3D Printers

Stratasys’ Big Announcement — Multi-colour, Multi-material 3D Printing with the New Objet500 Connex3

Connex3 Machine Stratasys Full Color 3D Printer
Comments (3)
  1. Kevin Quigley says:

    I have to say I’m a bit underwhelmed by this. We all knew this was coming but ultimately this will end up as a costly bureau machine for most. UK price, what? £200k perhaps?

    Here’s the issue. Colour for prototyping is actually a somewhat pointless requirement. Certainly for some industries colour is good. Recall the Clarks Shoes use of the ZCorp. But from what I can gather this new machine only allows one colour per shell, so you can’t do a variable gradient. So in that respect this machine is inferior ( in colour terms) to the earliest colour ZCorps or the MCor Iris.

    When will printer makers understand that what the vast majority if the design and engineering market wants and needs are accurate, low cost, easy to use machines that deliver parts that can offer parity to injection moulded components? It is clear to me know that revolution in this industry is not going to come from 3D Systems or Stratasys. Both are too ingrained in their ways ( and I include Makerbot in that..the new machines show that).

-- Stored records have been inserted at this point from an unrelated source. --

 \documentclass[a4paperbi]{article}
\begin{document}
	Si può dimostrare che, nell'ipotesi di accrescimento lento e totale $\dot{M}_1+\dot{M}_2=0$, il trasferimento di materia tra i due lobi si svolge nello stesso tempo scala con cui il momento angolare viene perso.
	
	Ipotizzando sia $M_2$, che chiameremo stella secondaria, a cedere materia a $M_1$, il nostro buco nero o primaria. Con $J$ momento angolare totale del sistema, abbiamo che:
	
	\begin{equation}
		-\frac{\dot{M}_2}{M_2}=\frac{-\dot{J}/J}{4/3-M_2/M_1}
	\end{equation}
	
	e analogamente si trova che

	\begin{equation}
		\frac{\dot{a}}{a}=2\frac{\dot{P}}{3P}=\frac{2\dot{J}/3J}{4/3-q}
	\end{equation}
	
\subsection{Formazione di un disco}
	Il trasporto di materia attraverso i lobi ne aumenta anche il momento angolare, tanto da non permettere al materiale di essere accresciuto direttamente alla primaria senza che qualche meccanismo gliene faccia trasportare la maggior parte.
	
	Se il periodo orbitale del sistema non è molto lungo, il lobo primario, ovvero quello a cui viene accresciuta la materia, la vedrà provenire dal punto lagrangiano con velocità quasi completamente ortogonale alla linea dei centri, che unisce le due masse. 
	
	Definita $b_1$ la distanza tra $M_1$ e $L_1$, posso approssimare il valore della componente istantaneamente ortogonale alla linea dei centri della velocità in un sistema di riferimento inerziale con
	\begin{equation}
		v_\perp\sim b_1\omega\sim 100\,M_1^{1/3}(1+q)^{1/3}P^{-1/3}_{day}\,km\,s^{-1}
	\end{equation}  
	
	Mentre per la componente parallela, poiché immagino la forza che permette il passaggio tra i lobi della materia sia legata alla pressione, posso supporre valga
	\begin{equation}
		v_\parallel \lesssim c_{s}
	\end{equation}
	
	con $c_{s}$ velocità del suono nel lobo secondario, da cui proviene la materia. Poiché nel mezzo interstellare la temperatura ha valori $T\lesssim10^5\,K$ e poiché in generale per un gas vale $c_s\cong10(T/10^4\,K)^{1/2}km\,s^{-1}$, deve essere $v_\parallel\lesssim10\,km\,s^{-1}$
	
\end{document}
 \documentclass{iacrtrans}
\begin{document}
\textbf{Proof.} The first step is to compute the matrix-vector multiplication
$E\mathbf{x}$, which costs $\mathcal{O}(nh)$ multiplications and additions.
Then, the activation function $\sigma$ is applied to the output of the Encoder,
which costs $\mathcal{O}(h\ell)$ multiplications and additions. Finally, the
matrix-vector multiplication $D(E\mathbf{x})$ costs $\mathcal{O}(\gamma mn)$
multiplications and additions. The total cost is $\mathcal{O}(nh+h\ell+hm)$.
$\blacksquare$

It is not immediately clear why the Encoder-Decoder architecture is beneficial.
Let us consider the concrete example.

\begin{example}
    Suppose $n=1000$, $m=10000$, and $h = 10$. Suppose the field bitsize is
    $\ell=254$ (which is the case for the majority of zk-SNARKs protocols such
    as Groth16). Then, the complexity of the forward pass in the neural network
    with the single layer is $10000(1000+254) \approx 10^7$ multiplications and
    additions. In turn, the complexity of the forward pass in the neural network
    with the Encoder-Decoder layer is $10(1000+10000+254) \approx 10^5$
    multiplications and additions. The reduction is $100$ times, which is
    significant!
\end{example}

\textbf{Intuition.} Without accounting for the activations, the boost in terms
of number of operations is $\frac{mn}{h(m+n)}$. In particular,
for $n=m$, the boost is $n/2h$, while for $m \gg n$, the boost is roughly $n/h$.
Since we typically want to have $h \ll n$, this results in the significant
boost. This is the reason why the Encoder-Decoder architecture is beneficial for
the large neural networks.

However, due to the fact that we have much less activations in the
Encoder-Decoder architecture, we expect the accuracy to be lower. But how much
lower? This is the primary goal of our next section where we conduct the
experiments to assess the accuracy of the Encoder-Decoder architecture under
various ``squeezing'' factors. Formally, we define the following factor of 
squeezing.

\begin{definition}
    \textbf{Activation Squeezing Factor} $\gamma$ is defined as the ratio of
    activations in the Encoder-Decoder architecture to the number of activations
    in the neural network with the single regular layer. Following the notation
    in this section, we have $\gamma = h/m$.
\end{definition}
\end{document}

    Roll on Epson, HP and others.

  2. Len Stoop says:

    We own the Objet 260 Connex printer which capabilities and print quality is hugely impressive. Was it not for the absurdity of the running cost of these machines the Connex 3 would have been my heart’s desire. The problem with the Connex technology is the unbelievable amount of material that goes to waste in the building of a model. Depending on the geometry of the model it would waste up to 7 grams of material for each gram of model weight. Yes, seven times and it it does not stop there! The amount of support material wasted could easily be 7 times more than what you find on the tray of the completed build! We are yet to see a geometry where this waste is less than four times the expected amount!

    Now, the retail price for a 3.6 Kg cartridge of Connex material is typically more than $1000, i.e. $0.28 per gram – which is already ridiculous when compared to other 3D printing technologies! But in most of the other technologies waste is not a factor whilst in the Connex technology the final cost could easily exceed $2.00 per gram for model material alone and $3.00 per gram if support material waste is also taken into account!

    Stratasys has a policy of chip-protecting their cartridges so as to block out any competion. They can and they do charge just what they want for these cartridges, which can be produced and sold for a fifth of of the price was it not for this anti-competitive behaviour. For this reason the cost of Stratasys FDM technology is extremely high at about $0.30 per gram.
    It will be interesting to see how they will justify their $3.00 per gram Connex technology as opposed to their own (already very expensive) FDM technology at $0.30 per gram!

    Is the Connex technology 10 times better than the FDM technology? Definitely not – from someone who uses both.